Éthique

L’expérimentation animale jugée au niveau européen

Une initiative a été déposée par 1,1 million de pétitionnaires auprès de la Commission européenne pour trancher sur le maintien ou non de l’expérimentation animale pour la recherche scientifique

Maintenir ou abandonner l’expérimentation animale

Ethique Initiative déposée auprès de l’UE

La Commission européenne va devoir trancher sur le maintien ou non de l’expérimentation animale dans l’UE, après la validation d’une initiative citoyenne de 1,1 million d’Européens baptisée «Stop vivisection», ont annoncé mercredi ses services.

D’ici à trois mois, elle «va inviter les organisateurs à Bruxelles pour qu’ils expliquent leurs idées en profondeur et une audition publique sera organisée au Parlement européen», a-t-elle précisé dans un communiqué. L’exécutif européen «décidera ensuite» soit d’agir pour mettre fin à l’expérimentation animale, soit «de ne pas agir du tout», mais devra «expliquer son raisonnement».

Les pétitionnaires, indiquant notamment des raisons éthiques, réclament que la Commission légifère pour «mettre fin définitivement à l’expérimentation animale et rendre obligatoire, pour la recherche biomédicale et toxicologique, l’utilisation de données spécifiques pour l’espèce humaine, au lieu de données issues de l’animal».
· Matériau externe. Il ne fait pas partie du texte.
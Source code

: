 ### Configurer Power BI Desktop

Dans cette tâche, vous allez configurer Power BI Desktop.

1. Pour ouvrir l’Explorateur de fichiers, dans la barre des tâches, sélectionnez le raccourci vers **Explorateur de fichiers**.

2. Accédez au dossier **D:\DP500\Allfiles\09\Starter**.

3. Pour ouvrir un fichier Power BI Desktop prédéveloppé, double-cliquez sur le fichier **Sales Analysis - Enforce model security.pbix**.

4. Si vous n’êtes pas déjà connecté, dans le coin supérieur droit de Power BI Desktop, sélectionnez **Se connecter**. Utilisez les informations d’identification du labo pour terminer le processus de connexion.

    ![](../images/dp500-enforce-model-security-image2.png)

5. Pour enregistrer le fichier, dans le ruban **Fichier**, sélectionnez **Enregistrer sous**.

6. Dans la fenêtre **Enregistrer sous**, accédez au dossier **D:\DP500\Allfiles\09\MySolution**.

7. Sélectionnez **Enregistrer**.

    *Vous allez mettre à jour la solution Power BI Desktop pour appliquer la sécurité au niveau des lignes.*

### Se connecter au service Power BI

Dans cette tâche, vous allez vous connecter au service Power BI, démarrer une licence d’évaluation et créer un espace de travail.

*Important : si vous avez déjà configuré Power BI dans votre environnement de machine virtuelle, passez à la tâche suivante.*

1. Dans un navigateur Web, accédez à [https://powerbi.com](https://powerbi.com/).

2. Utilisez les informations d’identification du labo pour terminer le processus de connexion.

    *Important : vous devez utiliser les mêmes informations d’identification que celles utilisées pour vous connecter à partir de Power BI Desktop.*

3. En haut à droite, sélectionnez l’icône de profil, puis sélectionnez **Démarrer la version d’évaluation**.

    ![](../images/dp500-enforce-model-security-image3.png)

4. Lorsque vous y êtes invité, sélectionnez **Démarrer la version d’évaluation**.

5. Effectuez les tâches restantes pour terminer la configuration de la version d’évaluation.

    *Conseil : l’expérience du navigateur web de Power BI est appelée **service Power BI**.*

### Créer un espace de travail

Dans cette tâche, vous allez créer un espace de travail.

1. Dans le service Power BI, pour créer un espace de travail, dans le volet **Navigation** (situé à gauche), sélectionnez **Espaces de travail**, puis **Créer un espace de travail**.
Datant de 2010, la législation en vigueur limite et encadre le recours aux animaux à des fins expérimentales, prévoyant notamment que les tests sur animaux soient remplacés dans la mesure du possible par une méthode de substitution, et prônant que «la douleur et la souffrance infligées aux animaux soient réduites au minimum».

Recherche sur les maladies

Mais l’utilisation d’animaux reste possible pour faire avancer la recherche sur l’homme, les animaux et les maladies (cancers, scléroses multiples, maladie d’Alzheimer et de Parkinson). Selon des chiffres publiés par la Commission en 2011, quelque 11,5 millions d’animaux avaient été soumis à des tests en 2011 à des fins scientifiques.

L’initiative citoyenne européenne (Ice) «Stop vivisection» est la troisième validée par la Commission, pour avoir recueilli au moins un million de signatures validées, dans au moins sept Etats membres.